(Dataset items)
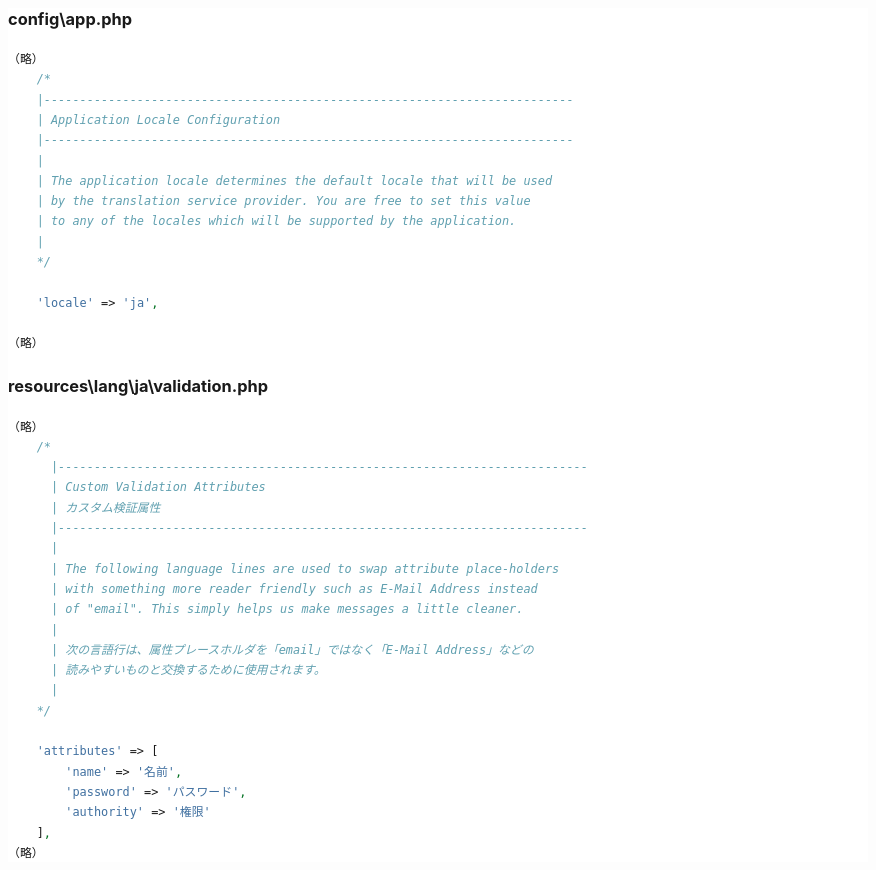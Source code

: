 <div class="page"></div>

### config\app.php

```php
（略）
    /*
    |--------------------------------------------------------------------------
    | Application Locale Configuration
    |--------------------------------------------------------------------------
    |
    | The application locale determines the default locale that will be used
    | by the translation service provider. You are free to set this value
    | to any of the locales which will be supported by the application.
    |
    */

    'locale' => 'ja',

（略）
```

### resources\lang\ja\validation.php

```php
（略）
    /*
      |--------------------------------------------------------------------------
      | Custom Validation Attributes
      | カスタム検証属性
      |--------------------------------------------------------------------------
      |
      | The following language lines are used to swap attribute place-holders
      | with something more reader friendly such as E-Mail Address instead
      | of "email". This simply helps us make messages a little cleaner.
      |
      | 次の言語行は、属性プレースホルダを「email」ではなく「E-Mail Address」などの
      | 読みやすいものと交換するために使用されます。
      |
    */

    'attributes' => [
        'name' => '名前',
        'password' => 'パスワード',
        'authority' => '権限'
    ],
（略）
```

> **Problem requirements**:
Only the lines from the one containing "### resources\lang\ja\validation.php" through the last line of the entries above should be copied, exactly as written.

> **Your solution**:
### resources\lang\ja\validation.php

```php
（略）
    /*
      |--------------------------------------------------------------------------
      | Custom Validation Attributes
      | カスタム検証属性
      |--------------------------------------------------------------------------
      |
      | The following language lines are used to swap attribute place-holders
      | with something more reader friendly such as E-Mail Address instead
      | of "email". This simply helps us make messages a little cleaner.
      |
      | 次の言語行は、属性プレースホルダを「email」ではなく「E-Mail Address」などの
      | 読みやすいものと交換するために使用されます。
      |
    */

    'attributes' => [
        'name' => '名前',
        'password' => 'パスワード',
        'authority' => '権限'
    ],
（略）
```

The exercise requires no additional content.